▶ _PROMPT_
Find the line with "for $\tau = 1.0$." in the entries below, then reproduce it and every line after it down to and including the line with "## Direct Download", exactly.

***

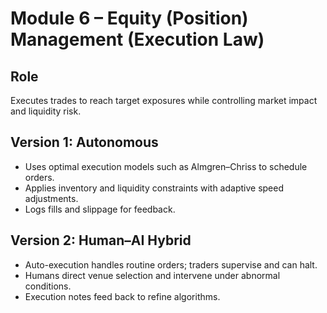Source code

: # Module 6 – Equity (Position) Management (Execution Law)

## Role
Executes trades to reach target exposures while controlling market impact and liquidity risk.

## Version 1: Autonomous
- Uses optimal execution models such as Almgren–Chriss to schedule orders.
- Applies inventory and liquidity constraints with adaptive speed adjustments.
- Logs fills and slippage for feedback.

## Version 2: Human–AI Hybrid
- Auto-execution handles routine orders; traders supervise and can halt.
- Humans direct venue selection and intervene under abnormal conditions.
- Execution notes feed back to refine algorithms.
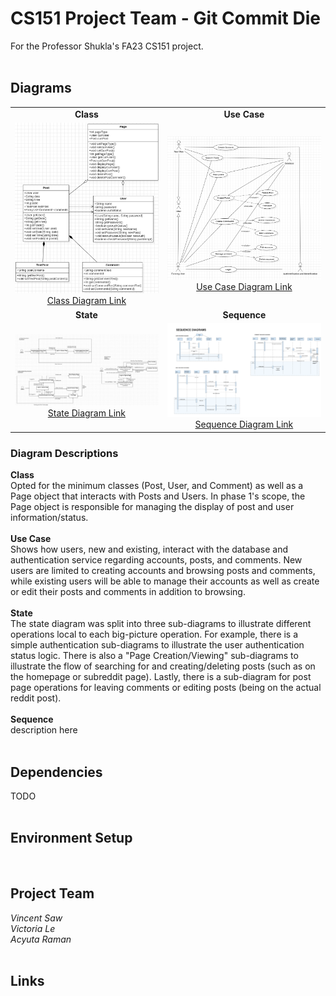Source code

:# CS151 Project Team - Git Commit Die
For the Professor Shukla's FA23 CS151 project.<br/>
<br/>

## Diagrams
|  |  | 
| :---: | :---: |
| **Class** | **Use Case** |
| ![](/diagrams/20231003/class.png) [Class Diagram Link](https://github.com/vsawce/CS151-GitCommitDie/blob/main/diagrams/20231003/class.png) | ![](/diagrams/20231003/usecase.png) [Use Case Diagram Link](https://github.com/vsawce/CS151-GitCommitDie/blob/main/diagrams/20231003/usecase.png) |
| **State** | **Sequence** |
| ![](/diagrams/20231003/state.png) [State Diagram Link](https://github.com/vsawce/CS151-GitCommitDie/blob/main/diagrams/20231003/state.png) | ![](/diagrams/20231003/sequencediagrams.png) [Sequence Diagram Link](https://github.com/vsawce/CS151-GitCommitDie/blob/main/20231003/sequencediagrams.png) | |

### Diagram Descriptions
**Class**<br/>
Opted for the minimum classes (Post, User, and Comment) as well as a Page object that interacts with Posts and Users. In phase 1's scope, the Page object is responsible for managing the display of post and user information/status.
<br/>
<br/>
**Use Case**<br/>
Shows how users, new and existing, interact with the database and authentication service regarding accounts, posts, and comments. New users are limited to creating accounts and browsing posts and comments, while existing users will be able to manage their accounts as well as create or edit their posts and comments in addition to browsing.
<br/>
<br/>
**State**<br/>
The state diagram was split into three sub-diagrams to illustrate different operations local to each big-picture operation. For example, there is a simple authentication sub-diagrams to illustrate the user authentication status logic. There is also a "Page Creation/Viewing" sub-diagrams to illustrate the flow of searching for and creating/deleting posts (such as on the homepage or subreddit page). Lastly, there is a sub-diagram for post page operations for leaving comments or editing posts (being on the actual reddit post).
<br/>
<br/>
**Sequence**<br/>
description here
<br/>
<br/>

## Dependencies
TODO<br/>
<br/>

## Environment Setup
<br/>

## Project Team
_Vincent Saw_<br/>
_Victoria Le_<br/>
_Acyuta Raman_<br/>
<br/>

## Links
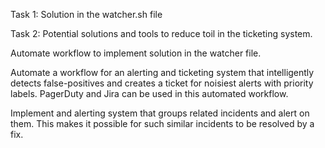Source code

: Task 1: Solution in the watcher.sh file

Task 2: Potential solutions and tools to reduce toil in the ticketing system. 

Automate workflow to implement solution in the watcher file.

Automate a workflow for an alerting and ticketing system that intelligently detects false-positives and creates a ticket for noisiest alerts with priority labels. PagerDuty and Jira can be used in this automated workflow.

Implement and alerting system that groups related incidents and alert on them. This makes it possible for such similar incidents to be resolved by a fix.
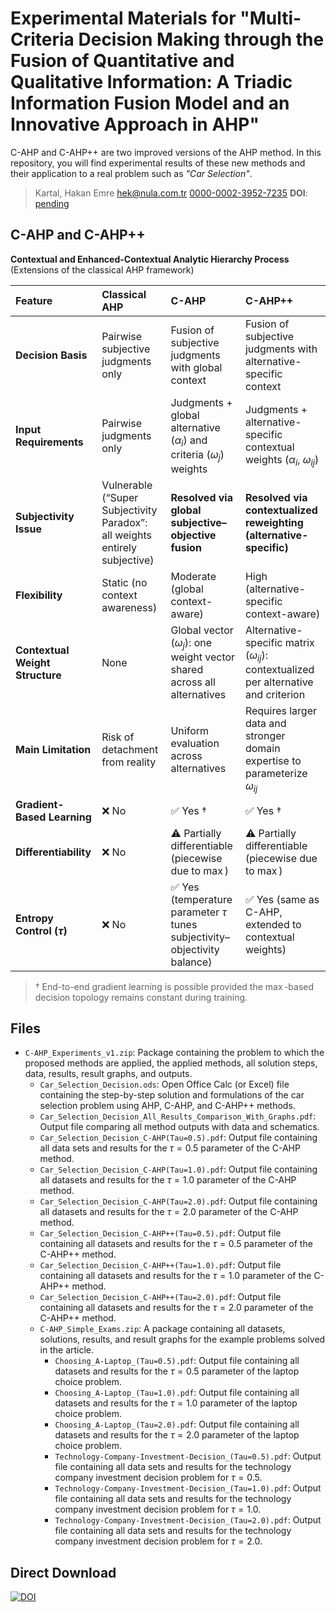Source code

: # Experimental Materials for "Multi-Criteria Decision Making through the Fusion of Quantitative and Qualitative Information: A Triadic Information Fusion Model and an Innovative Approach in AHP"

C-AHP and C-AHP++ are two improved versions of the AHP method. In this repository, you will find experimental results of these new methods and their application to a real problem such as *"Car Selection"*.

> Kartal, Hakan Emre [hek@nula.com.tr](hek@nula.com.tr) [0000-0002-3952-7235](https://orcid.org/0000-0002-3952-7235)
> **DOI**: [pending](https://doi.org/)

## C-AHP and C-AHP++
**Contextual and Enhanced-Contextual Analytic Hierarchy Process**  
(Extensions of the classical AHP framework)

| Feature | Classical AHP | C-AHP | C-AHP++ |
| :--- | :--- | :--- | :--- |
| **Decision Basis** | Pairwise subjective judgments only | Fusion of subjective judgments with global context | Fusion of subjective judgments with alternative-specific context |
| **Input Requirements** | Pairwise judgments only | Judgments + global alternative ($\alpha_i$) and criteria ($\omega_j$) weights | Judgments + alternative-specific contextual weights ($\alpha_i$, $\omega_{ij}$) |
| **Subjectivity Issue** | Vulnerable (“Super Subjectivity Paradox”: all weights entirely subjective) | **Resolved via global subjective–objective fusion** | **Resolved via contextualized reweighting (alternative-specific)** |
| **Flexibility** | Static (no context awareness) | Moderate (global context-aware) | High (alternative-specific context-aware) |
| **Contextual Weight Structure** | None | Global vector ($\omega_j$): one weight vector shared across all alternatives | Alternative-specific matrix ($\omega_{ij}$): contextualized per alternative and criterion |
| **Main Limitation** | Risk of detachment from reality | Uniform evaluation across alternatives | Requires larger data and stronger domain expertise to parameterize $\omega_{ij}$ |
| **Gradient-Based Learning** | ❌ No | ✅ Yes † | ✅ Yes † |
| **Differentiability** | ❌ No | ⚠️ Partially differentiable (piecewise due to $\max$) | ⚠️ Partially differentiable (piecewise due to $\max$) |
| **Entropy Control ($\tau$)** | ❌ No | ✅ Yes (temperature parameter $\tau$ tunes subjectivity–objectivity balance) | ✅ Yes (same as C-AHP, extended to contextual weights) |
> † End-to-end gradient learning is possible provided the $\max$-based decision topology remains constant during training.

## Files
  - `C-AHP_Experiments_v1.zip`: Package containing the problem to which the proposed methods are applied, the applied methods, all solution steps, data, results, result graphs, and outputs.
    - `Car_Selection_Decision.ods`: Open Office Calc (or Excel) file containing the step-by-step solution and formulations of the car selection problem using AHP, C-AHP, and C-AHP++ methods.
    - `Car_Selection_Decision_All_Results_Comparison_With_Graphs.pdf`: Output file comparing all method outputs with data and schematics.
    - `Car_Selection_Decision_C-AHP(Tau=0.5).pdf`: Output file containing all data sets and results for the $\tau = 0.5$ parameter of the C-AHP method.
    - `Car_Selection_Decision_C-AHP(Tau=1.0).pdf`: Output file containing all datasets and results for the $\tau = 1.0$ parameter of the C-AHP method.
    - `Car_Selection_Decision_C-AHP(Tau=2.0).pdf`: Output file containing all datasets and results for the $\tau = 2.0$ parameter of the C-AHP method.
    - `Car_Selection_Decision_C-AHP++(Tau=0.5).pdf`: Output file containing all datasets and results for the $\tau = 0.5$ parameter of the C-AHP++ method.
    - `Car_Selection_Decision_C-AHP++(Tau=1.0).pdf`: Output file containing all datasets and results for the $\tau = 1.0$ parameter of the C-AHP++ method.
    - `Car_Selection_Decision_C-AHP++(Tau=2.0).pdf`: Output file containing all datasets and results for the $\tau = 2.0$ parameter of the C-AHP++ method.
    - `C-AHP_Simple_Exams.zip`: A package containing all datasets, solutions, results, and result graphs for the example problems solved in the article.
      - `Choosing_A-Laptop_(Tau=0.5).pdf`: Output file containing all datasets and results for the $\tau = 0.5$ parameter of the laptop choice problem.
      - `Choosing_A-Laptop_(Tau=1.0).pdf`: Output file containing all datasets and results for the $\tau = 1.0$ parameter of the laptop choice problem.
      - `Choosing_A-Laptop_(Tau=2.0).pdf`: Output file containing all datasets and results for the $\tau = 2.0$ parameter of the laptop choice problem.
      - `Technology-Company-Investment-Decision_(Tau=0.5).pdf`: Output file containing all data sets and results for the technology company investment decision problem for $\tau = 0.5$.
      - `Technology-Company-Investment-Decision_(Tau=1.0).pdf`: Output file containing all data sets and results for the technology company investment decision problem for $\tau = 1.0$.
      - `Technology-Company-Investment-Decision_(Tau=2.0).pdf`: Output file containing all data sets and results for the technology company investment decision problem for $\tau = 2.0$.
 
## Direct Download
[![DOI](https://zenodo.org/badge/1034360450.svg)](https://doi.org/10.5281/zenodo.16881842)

***

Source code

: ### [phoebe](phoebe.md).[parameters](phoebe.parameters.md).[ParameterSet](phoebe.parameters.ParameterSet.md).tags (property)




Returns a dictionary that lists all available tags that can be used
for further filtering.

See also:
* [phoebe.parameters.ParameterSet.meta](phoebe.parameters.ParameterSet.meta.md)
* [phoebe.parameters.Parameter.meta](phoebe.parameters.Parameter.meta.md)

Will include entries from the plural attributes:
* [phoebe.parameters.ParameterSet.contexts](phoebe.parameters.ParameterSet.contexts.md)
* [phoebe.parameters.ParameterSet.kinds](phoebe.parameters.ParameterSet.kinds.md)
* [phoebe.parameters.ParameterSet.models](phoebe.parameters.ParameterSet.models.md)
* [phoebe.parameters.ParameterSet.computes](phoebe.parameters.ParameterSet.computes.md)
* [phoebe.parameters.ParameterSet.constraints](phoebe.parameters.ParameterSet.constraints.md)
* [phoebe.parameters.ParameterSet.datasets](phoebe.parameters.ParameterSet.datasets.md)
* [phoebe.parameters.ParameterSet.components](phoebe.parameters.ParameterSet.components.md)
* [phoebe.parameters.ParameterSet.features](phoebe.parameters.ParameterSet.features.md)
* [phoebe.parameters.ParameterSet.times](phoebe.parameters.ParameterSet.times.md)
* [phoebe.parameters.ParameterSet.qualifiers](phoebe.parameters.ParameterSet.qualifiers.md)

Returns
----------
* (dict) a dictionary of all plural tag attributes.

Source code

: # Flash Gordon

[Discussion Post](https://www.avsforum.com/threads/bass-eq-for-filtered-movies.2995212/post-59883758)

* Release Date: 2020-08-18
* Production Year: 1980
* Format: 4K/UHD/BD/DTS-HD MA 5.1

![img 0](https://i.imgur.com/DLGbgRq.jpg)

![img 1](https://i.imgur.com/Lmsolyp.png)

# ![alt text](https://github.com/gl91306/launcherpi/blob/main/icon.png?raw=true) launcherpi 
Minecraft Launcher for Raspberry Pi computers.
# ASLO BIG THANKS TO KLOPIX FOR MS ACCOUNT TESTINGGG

***

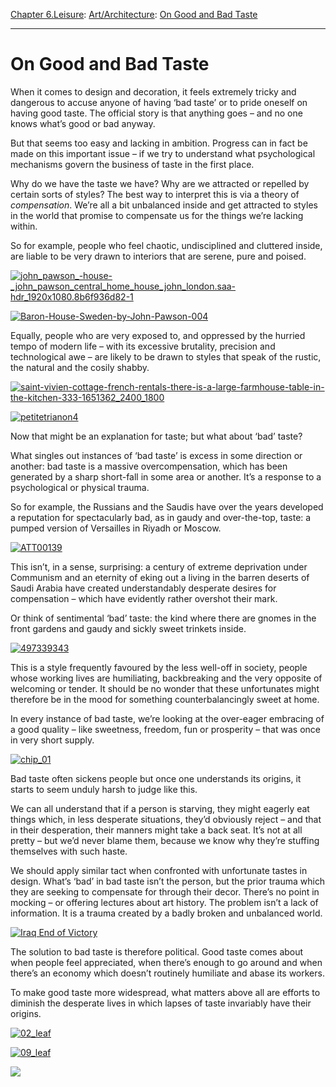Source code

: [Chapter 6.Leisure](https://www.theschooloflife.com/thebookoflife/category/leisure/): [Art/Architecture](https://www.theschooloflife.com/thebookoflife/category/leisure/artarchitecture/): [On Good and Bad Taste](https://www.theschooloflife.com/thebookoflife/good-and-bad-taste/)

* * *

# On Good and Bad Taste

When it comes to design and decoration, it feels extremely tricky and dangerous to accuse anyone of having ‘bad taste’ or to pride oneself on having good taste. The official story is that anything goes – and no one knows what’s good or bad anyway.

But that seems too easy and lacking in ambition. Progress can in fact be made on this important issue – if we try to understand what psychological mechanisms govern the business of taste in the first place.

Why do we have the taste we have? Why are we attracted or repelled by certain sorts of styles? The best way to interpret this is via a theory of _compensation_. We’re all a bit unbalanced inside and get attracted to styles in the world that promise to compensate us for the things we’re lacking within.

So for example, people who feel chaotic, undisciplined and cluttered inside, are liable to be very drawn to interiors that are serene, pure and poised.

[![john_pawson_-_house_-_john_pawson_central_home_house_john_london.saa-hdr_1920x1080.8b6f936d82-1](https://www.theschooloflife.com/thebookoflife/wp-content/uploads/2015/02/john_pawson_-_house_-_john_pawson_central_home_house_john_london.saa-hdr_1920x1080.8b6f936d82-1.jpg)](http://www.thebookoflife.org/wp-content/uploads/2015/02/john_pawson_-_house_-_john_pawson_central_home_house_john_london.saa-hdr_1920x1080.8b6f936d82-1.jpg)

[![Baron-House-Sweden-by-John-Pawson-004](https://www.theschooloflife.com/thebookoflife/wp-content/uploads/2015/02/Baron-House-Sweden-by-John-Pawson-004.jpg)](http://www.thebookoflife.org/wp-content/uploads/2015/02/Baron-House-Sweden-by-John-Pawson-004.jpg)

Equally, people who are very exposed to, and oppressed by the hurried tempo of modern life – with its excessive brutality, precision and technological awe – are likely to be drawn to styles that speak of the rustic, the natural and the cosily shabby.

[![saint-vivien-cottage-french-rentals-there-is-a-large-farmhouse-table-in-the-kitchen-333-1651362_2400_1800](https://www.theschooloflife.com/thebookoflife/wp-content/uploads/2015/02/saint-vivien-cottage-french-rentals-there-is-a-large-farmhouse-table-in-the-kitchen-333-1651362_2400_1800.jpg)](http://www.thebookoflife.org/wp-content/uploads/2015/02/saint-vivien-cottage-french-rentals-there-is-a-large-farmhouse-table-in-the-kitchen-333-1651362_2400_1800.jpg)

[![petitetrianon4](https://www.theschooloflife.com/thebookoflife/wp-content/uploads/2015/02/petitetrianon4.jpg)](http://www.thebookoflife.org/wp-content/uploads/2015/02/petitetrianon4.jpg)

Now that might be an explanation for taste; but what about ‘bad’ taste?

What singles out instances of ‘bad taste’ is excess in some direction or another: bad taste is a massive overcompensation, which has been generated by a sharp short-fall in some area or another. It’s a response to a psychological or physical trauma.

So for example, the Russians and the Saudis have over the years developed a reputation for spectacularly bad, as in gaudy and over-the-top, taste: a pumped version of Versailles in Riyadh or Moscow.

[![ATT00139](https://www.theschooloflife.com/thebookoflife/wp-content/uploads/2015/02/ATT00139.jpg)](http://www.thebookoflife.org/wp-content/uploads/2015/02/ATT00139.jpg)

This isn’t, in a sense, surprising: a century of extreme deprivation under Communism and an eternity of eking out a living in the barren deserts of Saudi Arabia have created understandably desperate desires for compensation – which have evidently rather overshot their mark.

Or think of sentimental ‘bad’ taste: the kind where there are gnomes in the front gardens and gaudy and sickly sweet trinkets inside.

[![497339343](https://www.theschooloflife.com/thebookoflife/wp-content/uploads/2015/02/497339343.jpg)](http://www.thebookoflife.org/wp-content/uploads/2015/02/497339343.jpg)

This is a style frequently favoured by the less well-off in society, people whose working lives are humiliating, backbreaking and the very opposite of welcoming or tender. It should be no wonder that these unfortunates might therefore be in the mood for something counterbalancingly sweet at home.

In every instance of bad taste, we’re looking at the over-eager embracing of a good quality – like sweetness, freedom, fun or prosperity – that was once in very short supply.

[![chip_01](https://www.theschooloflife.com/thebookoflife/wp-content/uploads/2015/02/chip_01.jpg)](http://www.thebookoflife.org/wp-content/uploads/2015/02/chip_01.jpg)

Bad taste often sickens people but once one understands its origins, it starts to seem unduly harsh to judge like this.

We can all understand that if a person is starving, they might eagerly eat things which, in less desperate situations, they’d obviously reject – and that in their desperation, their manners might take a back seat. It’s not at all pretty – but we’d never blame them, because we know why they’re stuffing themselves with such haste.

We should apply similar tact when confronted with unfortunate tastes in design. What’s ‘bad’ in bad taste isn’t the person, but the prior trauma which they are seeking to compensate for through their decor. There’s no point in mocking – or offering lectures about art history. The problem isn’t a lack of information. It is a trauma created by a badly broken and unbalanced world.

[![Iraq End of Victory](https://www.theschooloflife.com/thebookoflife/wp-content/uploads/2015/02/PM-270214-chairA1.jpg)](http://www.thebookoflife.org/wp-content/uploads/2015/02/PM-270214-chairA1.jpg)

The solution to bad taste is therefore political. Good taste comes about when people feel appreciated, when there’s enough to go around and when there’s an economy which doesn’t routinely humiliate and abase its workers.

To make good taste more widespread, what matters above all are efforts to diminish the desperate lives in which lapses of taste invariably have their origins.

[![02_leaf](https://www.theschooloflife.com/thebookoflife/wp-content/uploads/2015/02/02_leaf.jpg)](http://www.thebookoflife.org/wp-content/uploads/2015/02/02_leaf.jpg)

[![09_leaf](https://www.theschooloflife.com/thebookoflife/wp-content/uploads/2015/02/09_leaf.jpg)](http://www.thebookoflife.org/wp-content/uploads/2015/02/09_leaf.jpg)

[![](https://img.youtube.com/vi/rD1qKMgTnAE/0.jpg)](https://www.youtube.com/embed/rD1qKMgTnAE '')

***

▶ _ANSWER SPACE_
      - `Technology-Company-Investment-Decision_(Tau=1.0).pdf`: Output file containing all data sets and results for the technology company investment decision problem for $\tau = 1.0$.
      - `Technology-Company-Investment-Decision_(Tau=2.0).pdf`: Output file containing all data sets and results for the technology company investment decision problem for $\tau = 2.0$.
 
## Direct Download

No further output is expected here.